If Jesus Christ “sheds light on the meaning of life and the death of every human being,” we can see in that light both how blood demands repayment and how Jesus has forever done the re paying with his death. In Evangelium Vitae, John Paul II holds to a delicate line. This is not necessarily a full-blown Anselmian theory of atonement, but it is at least a recognition that two elements in the Cain and Abel story are vital for Christians: the genuine truth that spilled blood calls for justice, and the refusal to demand that this blood-debt be paid with yet more blood.
That's good. This consistent-life ethic Anabaptist/Episcopalian says "amen". Bottum begins his final paragraph by listing the young women killed by Michael Ross:
Dzung Ngoc Tu, Tammy Williams, Paula Perrera, Debra Smith Taylor, Robin Stavinsky, Leslie Shelley, April Brunais, Wendy Baribeault: These were real people, girls and young women raped and killed, and their blood cries out from the ground. But high justice for their deaths—the story of the killer killed, the narrative we want to give us closure—is something we cannot permit the State of Connecticut to wield.
Bold emphasis is mine. If Bottum is willing to write such a strongly anti-capital punishment piece -- in his capacity as the editor of this flagship journal of Catholic conservatives -- we just might be growing closer and closer to seeing the ethic of consistent life embraced by those on the so-called religious right.
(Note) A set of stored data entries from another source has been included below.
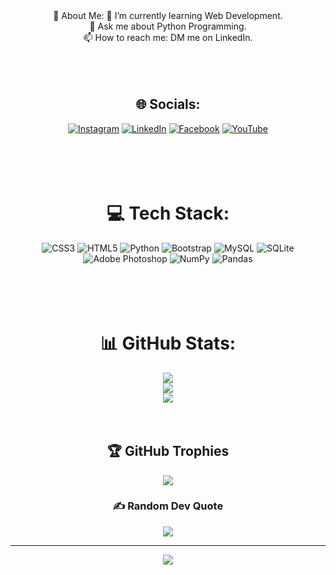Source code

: <div align = "center">
 💫 About Me:
🌱 I’m currently learning Web Development.<br>💬 Ask me about Python Programming.<br>📫 How to reach me: DM me on LinkedIn.<br><br><br><br>


## 🌐 Socials:<br>
[![Instagram](https://img.shields.io/badge/Instagram-%23E4405F.svg?logo=Instagram&logoColor=white)](https://instagram.com/srikanth_4441)
  [![LinkedIn](https://img.shields.io/badge/LinkedIn-%230077B5.svg?logo=linkedin&logoColor=white)](https://linkedin.com/in/kongala-srikanth-77568b19a)
  [![Facebook](https://img.shields.io/badge/Facebook-%231877F2.svg?logo=Facebook&logoColor=white)](https://facebook.com/people/Srikanth-Yadav/100010482063966/?mibextid=ZbWKwL) 
  [![YouTube](https://img.shields.io/badge/YouTube-%23FF0000.svg?logo=YouTube&logoColor=white)](https://youtube.com/@technicalsrikanth) 
<br><br><br><br><br>
# 💻 Tech Stack:<br>
![CSS3](https://img.shields.io/badge/css3-%231572B6.svg?style=for-the-badge&logo=css3&logoColor=white) ![HTML5](https://img.shields.io/badge/html5-%23E34F26.svg?style=for-the-badge&logo=html5&logoColor=white) ![Python](https://img.shields.io/badge/python-3670A0?style=for-the-badge&logo=python&logoColor=ffdd54) ![Bootstrap](https://img.shields.io/badge/bootstrap-%23563D7C.svg?style=for-the-badge&logo=bootstrap&logoColor=white) ![MySQL](https://img.shields.io/badge/mysql-%2300f.svg?style=for-the-badge&logo=mysql&logoColor=white) ![SQLite](https://img.shields.io/badge/sqlite-%2307405e.svg?style=for-the-badge&logo=sqlite&logoColor=white) ![Adobe Photoshop](https://img.shields.io/badge/adobephotoshop-%2331A8FF.svg?style=for-the-badge&logo=adobephotoshop&logoColor=white) ![NumPy](https://img.shields.io/badge/numpy-%23013243.svg?style=for-the-badge&logo=numpy&logoColor=white) ![Pandas](https://img.shields.io/badge/pandas-%23150458.svg?style=for-the-badge&logo=pandas&logoColor=white)
  <br><br><br><br><br>
# 📊 GitHub Stats:<br>
![](https://github-readme-stats.vercel.app/api?username=Kongala-Srikanth&theme=highcontrast&hide_border=true&include_all_commits=true&count_private=true)<br/>
![](https://github-readme-streak-stats.herokuapp.com/?user=Kongala-Srikanth&theme=highcontrast&hide_border=true)<br/>
![](https://github-readme-stats.vercel.app/api/top-langs/?username=Kongala-Srikanth&theme=highcontrast&hide_border=true&include_all_commits=true&count_private=true&layout=compact)
<br><br><br>
## 🏆 GitHub Trophies
![](https://github-profile-trophy.vercel.app/?username=Kongala-Srikanth&theme=radical&no-frame=true&no-bg=true&margin-w=4)

### ✍️ Random Dev Quote
![](https://quotes-github-readme.vercel.app/api?type=horizontal&theme=gruvbox)

---
[![](https://visitcount.itsvg.in/api?id=Kongala-Srikanth&icon=7&color=6)](https://visitcount.itsvg.in)
  </div

<!-- Proudly created with GPRM ( https://gprm.itsvg.in ) -->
I am very pleased.
I believe that Fr. Neuhaus has said that he is not in favor of the death penalty either, though FT has certainly not made a major issue of it. The Bottum article was good though. Now if they would only see reason on the Iraq war! (Though in fairness, they have run articles by Rowan Williams, Stanley Hauerwas, and Paul Griffiths questioning various aspects of the war on terror - sorry, global struggle against violent extremism!)
Posted by: Lee | July 28, 2005 at 12:26 PM
I think a lot of about how more blood in the ground further "pollutes" it. . .kind of a communal thing, more for our own good that we not shed more blood.
and I think a lot about CSI and how you can find blood in the ground, or grout or white-washed well. the science puts another layer on it.